DeVos is most notable for her efforts in support of school choice. School choice is important, but it is only a first step toward the real reform of schools. That being said, school choice and charter schools do one necessary thing: They break the stranglehold that teachers’ unions and education colleges have over schools.

Teachers unions are subject to incentives that distort the way schools work. While posing as an interest group looking out for quality education, they are, in reality, labor unions for whom salaries, health plans, and retirements trump issues of education policy and practice. 

But the most destructive player in the modern education establishment is teachers’ colleges.

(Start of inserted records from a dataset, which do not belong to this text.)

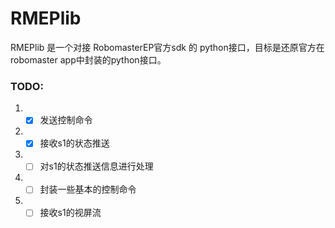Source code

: # RMEPlib

RMEPlib 是一个对接 RobomasterEP官方sdk 的 python接口，目标是还原官方在robomaster app中封装的python接口。



### TODO:
1. - [x] 发送控制命令
2. - [x] 接收s1的状态推送
3. - [ ] 对s1的状态推送信息进行处理
4. - [ ] 封装一些基本的控制命令
5. - [ ] 接收s1的视屏流
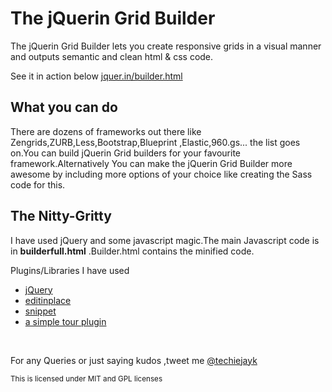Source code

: <h1>The jQuerin Grid Builder</h1>
 The jQuerin Grid Builder lets you create responsive grids in a visual manner and outputs semantic and clean html & css code.

See it in action below
<a href="http://jquer.in/builder.html">jquer.in/builder.html</a>

<h2>What you can do</h2>

There are dozens of frameworks out there like Zengrids,ZURB,Less,Bootstrap,Blueprint ,Elastic,960.gs... the list goes on.You can build jQuerin Grid builders for your favourite framework.Alternatively You can make the jQuerin Grid Builder more awesome by including more options of your choice like creating the Sass code for this.

<h2>The Nitty-Gritty</h2>

I have used jQuery and some javascript magic.The main Javascript code is in <b>builderfull.html</b> .Builder.html contains the minified code.

Plugins/Libraries I have used
<ul>
	<li><a href="http://jquery.org">jQuery</a></li>
	<li><a href="http://code.google.com/p/jquery-in-place-editor/">editinplace</a>
</li>
	<li><a href="http://www.steamdev.com/snippet/">snippet</a>
</li>
	<li><a href="http://alvaroveliz.github.com/aSimpleTour/">a simple tour plugin</a>
</li>
</ul>

<br>

For any Queries or just saying kudos ,tweet me <a href="http://twitter.com/techiejayk">@techiejayk</a>

<small>This is licensed under MIT and GPL licenses </small>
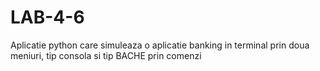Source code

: # LAB-4-6
Aplicatie python care simuleaza o aplicatie banking in terminal prin doua meniuri, tip consola si tip BACHE prin comenzi

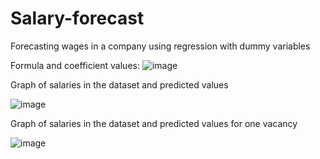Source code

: # Salary-forecast
Forecasting wages in a company using regression with dummy variables

Formula and coefficient values:
![image](https://github.com/gppoleshkin/Salary-forecast/assets/150899409/e76f6fa8-44ac-49fe-b524-824642f9ad07)

Graph of salaries in the dataset and predicted values

![image](https://github.com/gppoleshkin/Salary-forecast/assets/150899409/9ec366a9-133d-44fe-a7d8-4adb6b61a83a)

Graph of salaries in the dataset and predicted values ​​for one vacancy

![image](https://github.com/gppoleshkin/Salary-forecast/assets/150899409/aa335fc7-73bb-4979-8df5-fdeb90db542a)
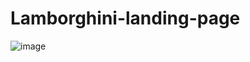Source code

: # Lamborghini-landing-page
![image](https://user-images.githubusercontent.com/77983855/170776441-78eb87d7-6238-4d92-864f-bb7de4f875a2.png)
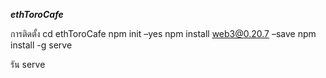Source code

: ***ethToroCafe***

การติดตั้ง
cd ethToroCafe
npm init –yes
npm install web3@0.20.7 –save
npm install -g serve

รัน
serve
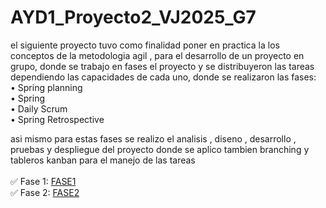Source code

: # AYD1_Proyecto2_VJ2025_G7


el siguiente proyecto tuvo como finalidad poner en practica la los conceptos de la metodologia agil , para el desarrollo de un proyecto en grupo, donde se trabajo en fases el proyecto y se distribuyeron las tareas dependiendo las capacidades de cada uno, donde se realizaron las fases:
<br>
•	Spring planning <br>
•	Spring  <br>
•	Daily Scrum <br>
•	Spring Retrospective  <br>

asi mismo para estas fases se realizo el analisis , diseno , desarrollo , pruebas y despliegue del proyecto 
donde se aplico tambien branching y tableros kanban para el manejo de las tareas 
<br><br>
✅ Fase 1:
<a href='https://github.com/gkruiz/ayd1_proyecto2_vj2025_g7/tree/main/Fase%201'> FASE1 </a>
<br>
✅ Fase 2:
<a href='https://github.com/gkruiz/ayd1_proyecto2_vj2025_g7/tree/main/Fase%202'> FASE2 </a>
<br>

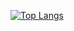[![Top Langs](https://github-readme-stats-itwhiteraccoon.vercel.app/api/top-langs/?username=ITWhiteRaccoon&layout=compact&theme=github_dark&hide_border=true&langs_count=6&exclude_repo=Quadtree-Compression,ASCII-Art)](https://github.com/anuraghazra/github-readme-stats)

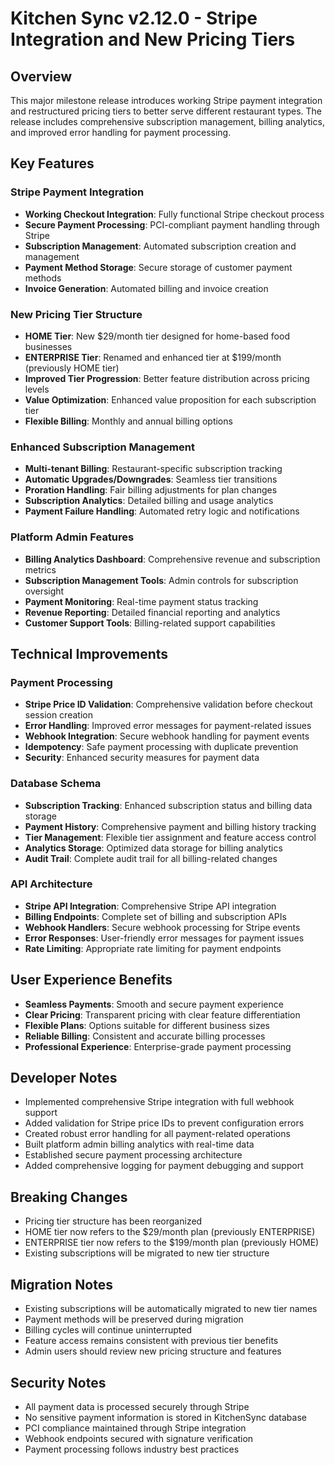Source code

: # Kitchen Sync v2.12.0 - Stripe Integration and New Pricing Tiers

## Overview
This major milestone release introduces working Stripe payment integration and restructured pricing tiers to better serve different restaurant types. The release includes comprehensive subscription management, billing analytics, and improved error handling for payment processing.

## Key Features

### Stripe Payment Integration
- **Working Checkout Integration**: Fully functional Stripe checkout process
- **Secure Payment Processing**: PCI-compliant payment handling through Stripe
- **Subscription Management**: Automated subscription creation and management
- **Payment Method Storage**: Secure storage of customer payment methods
- **Invoice Generation**: Automated billing and invoice creation

### New Pricing Tier Structure
- **HOME Tier**: New $29/month tier designed for home-based food businesses
- **ENTERPRISE Tier**: Renamed and enhanced tier at $199/month (previously HOME tier)
- **Improved Tier Progression**: Better feature distribution across pricing levels
- **Value Optimization**: Enhanced value proposition for each subscription tier
- **Flexible Billing**: Monthly and annual billing options

### Enhanced Subscription Management
- **Multi-tenant Billing**: Restaurant-specific subscription tracking
- **Automatic Upgrades/Downgrades**: Seamless tier transitions
- **Proration Handling**: Fair billing adjustments for plan changes
- **Subscription Analytics**: Detailed billing and usage analytics
- **Payment Failure Handling**: Automated retry logic and notifications

### Platform Admin Features
- **Billing Analytics Dashboard**: Comprehensive revenue and subscription metrics
- **Subscription Management Tools**: Admin controls for subscription oversight
- **Payment Monitoring**: Real-time payment status tracking
- **Revenue Reporting**: Detailed financial reporting and analytics
- **Customer Support Tools**: Billing-related support capabilities

## Technical Improvements

### Payment Processing
- **Stripe Price ID Validation**: Comprehensive validation before checkout session creation
- **Error Handling**: Improved error messages for payment-related issues
- **Webhook Integration**: Secure webhook handling for payment events
- **Idempotency**: Safe payment processing with duplicate prevention
- **Security**: Enhanced security measures for payment data

### Database Schema
- **Subscription Tracking**: Enhanced subscription status and billing data storage
- **Payment History**: Comprehensive payment and billing history tracking
- **Tier Management**: Flexible tier assignment and feature access control
- **Analytics Storage**: Optimized data storage for billing analytics
- **Audit Trail**: Complete audit trail for all billing-related changes

### API Architecture
- **Stripe API Integration**: Comprehensive Stripe API integration
- **Billing Endpoints**: Complete set of billing and subscription APIs
- **Webhook Handlers**: Secure webhook processing for Stripe events
- **Error Responses**: User-friendly error messages for payment issues
- **Rate Limiting**: Appropriate rate limiting for payment endpoints

## User Experience Benefits
- **Seamless Payments**: Smooth and secure payment experience
- **Clear Pricing**: Transparent pricing with clear feature differentiation
- **Flexible Plans**: Options suitable for different business sizes
- **Reliable Billing**: Consistent and accurate billing processes
- **Professional Experience**: Enterprise-grade payment processing

## Developer Notes
- Implemented comprehensive Stripe integration with full webhook support
- Added validation for Stripe price IDs to prevent configuration errors
- Created robust error handling for all payment-related operations
- Built platform admin billing analytics with real-time data
- Established secure payment processing architecture
- Added comprehensive logging for payment debugging and support

## Breaking Changes
- Pricing tier structure has been reorganized
- HOME tier now refers to the $29/month plan (previously ENTERPRISE)
- ENTERPRISE tier now refers to the $199/month plan (previously HOME)
- Existing subscriptions will be migrated to new tier structure

## Migration Notes
- Existing subscriptions will be automatically migrated to new tier names
- Payment methods will be preserved during migration
- Billing cycles will continue uninterrupted
- Feature access remains consistent with previous tier benefits
- Admin users should review new pricing structure and features

## Security Notes
- All payment data is processed securely through Stripe
- No sensitive payment information is stored in KitchenSync database
- PCI compliance maintained through Stripe integration
- Webhook endpoints secured with signature verification
- Payment processing follows industry best practices 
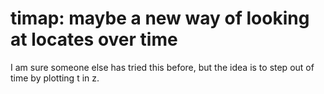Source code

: # timap: maybe a new way of looking at locates over time

I am sure someone else has tried this before, but the idea is to step out of
time by plotting t in z.

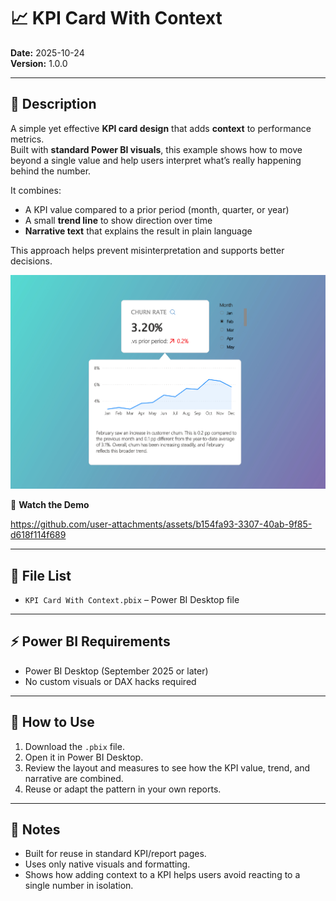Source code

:# 📈 KPI Card With Context

**Date:** 2025-10-24  
**Version:** 1.0.0  

---

## 📝 Description

A simple yet effective **KPI card design** that adds **context** to performance metrics.  
Built with **standard Power BI visuals**, this example shows how to move beyond a single value and help users interpret what’s really happening behind the number.

It combines:  
- A KPI value compared to a prior period (month, quarter, or year)  
- A small **trend line** to show direction over time  
- **Narrative text** that explains the result in plain language  

This approach helps prevent misinterpretation and supports better decisions.

![Preview](../../Images/Card%20with%20Context.png)

🎥 **Watch the Demo**

https://github.com/user-attachments/assets/b154fa93-3307-40ab-9f85-d618f114f689

---

## 📂 File List

- `KPI Card With Context.pbix` – Power BI Desktop file  

---

## ⚡ Power BI Requirements

- Power BI Desktop (September 2025 or later)  
- No custom visuals or DAX hacks required  

---

## 🧭 How to Use

1. Download the `.pbix` file.  
2. Open it in Power BI Desktop.  
3. Review the layout and measures to see how the KPI value, trend, and narrative are combined.  
4. Reuse or adapt the pattern in your own reports.  

---

## 📝 Notes

- Built for reuse in standard KPI/report pages.  
- Uses only native visuals and formatting.  
- Shows how adding context to a KPI helps users avoid reacting to a single number in isolation.
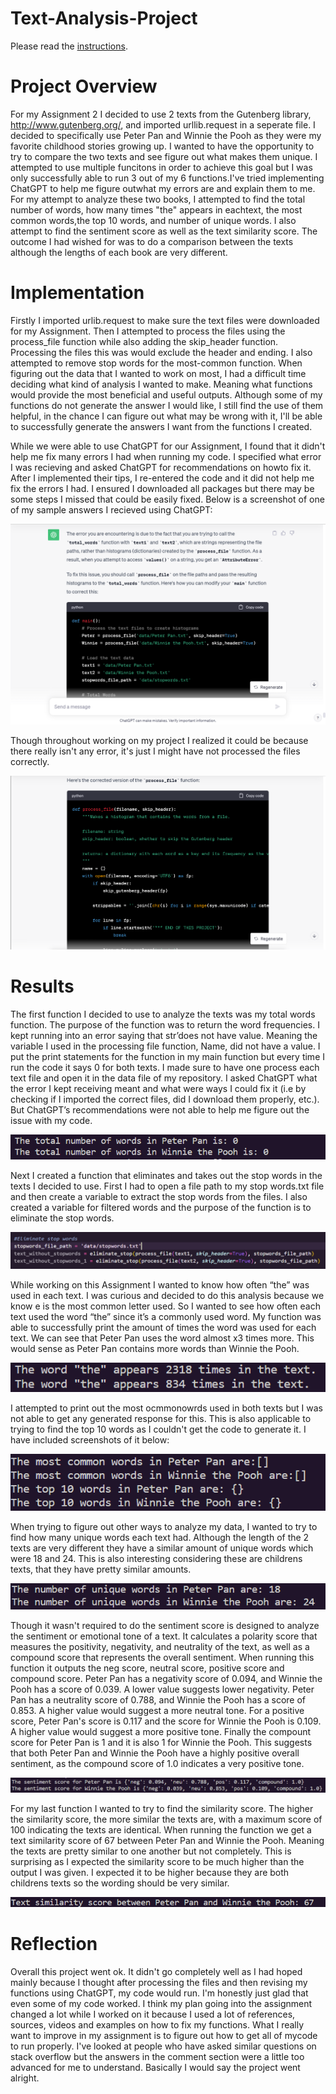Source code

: # Text-Analysis-Project
 
Please read the [instructions](instructions.md).

# Project Overview
For my Assignment 2 I decided to use 2 texts from the Gutenberg library,
http://www.gutenberg.org/, and imported urllib.request in a seperate file.
I decided to specifically use Peter Pan and Winnie the Pooh as they were 
my favorite childhood stories growing up. I wanted to have the opportunity 
to try to compare the two texts and see figure out what makes them unique. 
I attempted to use multiple funcitons in order to achieve this goal but I 
was only successfully able to run 3 out of my 6 functions.I've tried implementing 
ChatGPT to help me figure outwhat my errors are and explain them to me. For my
attempt to analyze these two books, I attempted to find the total number of words,
how many times "the" appears in eachtext, the most common words,the top 10 words,
and number of unique words. I also attempt to find the sentiment score as well as 
the text similarity score. The outcome I had wished for was to do a comparison
between the texts although the lengths of each book are very different.

# Implementation

Firstly I imported urlib.request to make sure the text files were downloaded 
for my Assignment. Then I attempted to process the files using the process_file 
function while also adding the skip_header function. Processing the files this was 
would exclude the header and ending. I also attempted to remove stop words for the 
most-common function. When figuring out the data that I wanted to work on most, I 
had a difficult time deciding what kind of analysis I wanted to make. Meaning what 
functions would provide the most beneficial and useful outputs. Although some of my 
functions do not generate the answer I would like, I still find the use of them helpful, 
in the chance I can figure out what may be wrong with it, I'll be able to successfully
generate the answers I want from the functions I created. 

While we were able to use ChatGPT for our Assignment, I found that it didn't help me 
fix many errors I had when running my code. I specified what error I was recieving and 
asked ChatGPT for recommendations on howto fix it. After I implemented their tips, I re-entered 
the code and it did not help me fix the errors I had. I ensured I downloaded all packages 
but there may be some steps I missed that could be easily fixed. Below is a screenshot 
of one of my sample answers I recieved using ChatGPT:

![Alt text](image-2.png)

Though throughout working on my project I realized it could be because there 
really isn't any error, it's just I might have not processed the files correctly. 

![Alt text](image-1.png)

# Results

The first function I decided to use to analyze the texts was my total words function. 
The purpose of the function was to return the word frequencies. I kept running into an 
error saying that str’does not have value. Meaning the variable I used in the processing 
file function, Name, did not have a value. I put the print statements for the function 
in my main function but every time I run the code it says 0 for both texts. I made sure 
to have one process each text file and open it in the data file of my repository. I 
asked ChatGPT what the error I kept receiving meant and what were ways I could fix it 
(i.e by checking if I imported the correct files, did I download them properly, etc.). 
But ChatGPT’s recommendations were not able to help me figure out the issue with my code. 

![Alt text](image-3.png)

Next I created a function that eliminates and takes out the stop words in the texts 
I decided to use. First I had to open a file path to my stop words.txt file and then 
create a variable to extract the stop words from the files. I also created a variable 
for filtered words and the purpose of the function is to eliminate the stop words. 

![Alt text](image-4.png)

While working on this Assignment I wanted to know how often “the” was used in each 
text. I was curious and decided to do this analysis because we know e is the most common 
letter used. So I wanted to see how often each text used the word “the” since it’s a 
commonly used word. My function was able to successfully print the amount of times the
word was used for each text. We can see that Peter Pan uses the word almost x3 times 
more. This would sense as Peter Pan contains more words than Winnie the Pooh. 

![Alt text](image-5.png)

I attempted to print out the most ocmmonowrds used in both texts but I was not able to get
any generated response for this. This is also applicable to trying to find the top 10 words
as I couldn't get the code to generate it. I have included screenshots of it below:

![Alt text](image-6.png)

When trying to figure out other ways to analyze my data, I wanted to try to find how many 
unique words each text had. Although the length of the 2 texts are very different they have
a similar amount of unique words which were 18 and 24. This is also interesting considering 
these are childrens texts, that they have pretty similar amounts.

![Alt text](image-7.png)

Though it wasn't required to do the sentiment score is designed to analyze the sentiment or 
emotional tone of a text. It calculates a polarity score that measures the positivity, negativity, 
and neutrality of the text, as well as a compound score that represents the overall sentiment. 
When running this function it outputs the neg score, neutral score, positive score and compound 
score. Peter Pan has a negativity score of 0.094, and Winnie the Pooh has a score of 0.039. A lower value suggests lower negativity. Peter Pan has a neutrality score of 0.788, and Winnie the Pooh 
has a score of 0.853. A higher value would suggest a more neutral tone. For a positive score, 
Peter Pan's score is 0.117 and the score for Winnie the Pooh is 0.109. A higher value would 
suggest a more positive tone. Finally the compount score for Peter Pan is 1 and it is also 1 for 
Winnie the Pooh. This suggests that both Peter Pan and Winnie the Pooh have a highly positive overall sentiment, as the compound score of 1.0 indicates a very positive tone.

![Alt text](image-8.png)

For my last function I wanted to try to find the similarity score. The higher the similarity score, the more similar the texts are, with a maximum score of 100 indicating the texts are identical. When running
the function we get a text similarity score of 67 between Peter Pan and Winnie the Pooh. Meaning the texts are pretty similar to one another but not completely. This is surprising as I expected the similarity score to be much higher than the output I was given. I expected it to be higher because they are both childrens texts so the wording should be very similar. 

![Alt text](image-9.png)

# Reflection

Overall this project went ok. It didn't go completely well as I had hoped mainly because I thought after
processing the files and then revising my functions using ChatGPT, my code would run. I'm honestly just
glad that even some of my code worked. I think my plan going into the assignment changed a lot while I 
worked on it because I used a lot of references, sources, videos and examples on how to fix my functions.
What I really want to improve in my assignment is to figure out how to get all of mycode to run properly.
I've looked at people who have asked similar questions on stack overflow but the answers in the comment
section were a little too advanced for me to understand. Basically I would say the project went alright.



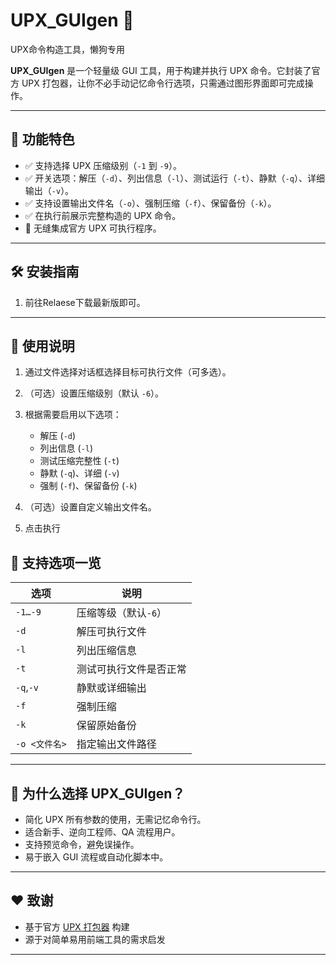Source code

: # UPX\_GUIgen 🚀
UPX命令构造工具，懒狗专用

**UPX_GUIgen** 是一个轻量级 GUI 工具，用于构建并执行 UPX 命令。它封装了官方 UPX 打包器，让你不必手动记忆命令行选项，只需通过图形界面即可完成操作。

---

## 📌 功能特色

- ✅ 支持选择 UPX 压缩级别（`-1` 到 `-9`）。
- ✅ 开关选项：解压（`-d`）、列出信息（`-l`）、测试运行（`-t`）、静默（`-q`）、详细输出（`-v`）。
- ✅ 支持设置输出文件名（`-o`）、强制压缩（`-f`）、保留备份（`-k`）。
- ✅ 在执行前展示完整构造的 UPX 命令。
- 🎯 无缝集成官方 UPX 可执行程序。

---

## 🛠 安装指南

1. 前往Relaese下载最新版即可。

---

## 📖 使用说明

1. 通过文件选择对话框选择目标可执行文件（可多选）。
2. （可选）设置压缩级别（默认 `-6`）。
3. 根据需要启用以下选项：

    - 解压 (`-d`)
    - 列出信息 (`-l`)
    - 测试压缩完整性 (`-t`)
    - 静默 (`-q`)、详细 (`-v`)
    - 强制 (`-f`)、保留备份 (`-k`)
4. （可选）设置自定义输出文件名。
5. 点击执行

## 🧩 支持选项一览

| 选项 | 说明                   |
| ------ | ------------------------ |
| `-1…-9`     | 压缩等级（默认`-6`）       |
| `-d`     | 解压可执行文件         |
| `-l`     | 列出压缩信息           |
| `-t`     | 测试可执行文件是否正常 |
| `-q`,`-v`    | 静默或详细输出         |
| `-f`     | 强制压缩               |
| `-k`     | 保留原始备份           |
| `-o <文件名>`     | 指定输出文件路径       |

---

## 🎯 为什么选择 UPX\_GUIgen？

- 简化 UPX 所有参数的使用，无需记忆命令行。
- 适合新手、逆向工程师、QA 流程用户。
- 支持预览命令，避免误操作。
- 易于嵌入 GUI 流程或自动化脚本中。

---

## ❤️ 致谢

- 基于官方 [UPX 打包器](https://upx.github.io/) 构建
- 源于对简单易用前端工具的需求启发

---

Education majors are almost always near the bottom in terms of academic achievement compared with other college majors, and the standards in education departments are correspondingly low. It is a tragic irony that the students being trained to staff the nation’s institutions of learning are among the least well-educated themselves.

Even given the low quality of the education students, teachers’ colleges do two things that make the situation worse. 

The first is that their view of how teachers should teach is stuck in the 1920s. The “child-centered learning” of John Dewey, despite its abject failure in actual practice, is still taught as dogma by those who teach our teachers. In fact, they haven’t even bothered to update the slogan.

Anyone who doubts the time warp in which teacher training programs find themselves need only pick up a copy of To Kill a Mockingbird and read chapters two and four, in which the techniques of Dewey and other progressive reformers first reach rural Alabama school districts in the early 1930s. Cooperative learning, projects, unit studies—all the fixtures of supposedly modern education are there. 

That the highest aspiration of modern teacher training is what was being done in rural Alabama schools in the 1930s is an irony yet to find its full appreciation.

But perhaps worse than the deficient teaching techniques still being taught is the utter lack of attention to academic content. Education should inculcate three things: functional, cultural, and moral literacy. But go try to find a teacher training program that even has a class on traditional phonics reading instruction. There are a few, but they are far between. Try to find a program that emphasizes the reading of classic literature, or a program that has something even approximating instruction in how to conduct meaningful character education.

Instead, aspiring teachers are subjected to the constant drone of “tolerance” and “diversity.” Properly understood, these things are not bad. But they will do virtually nothing to improve education in this country.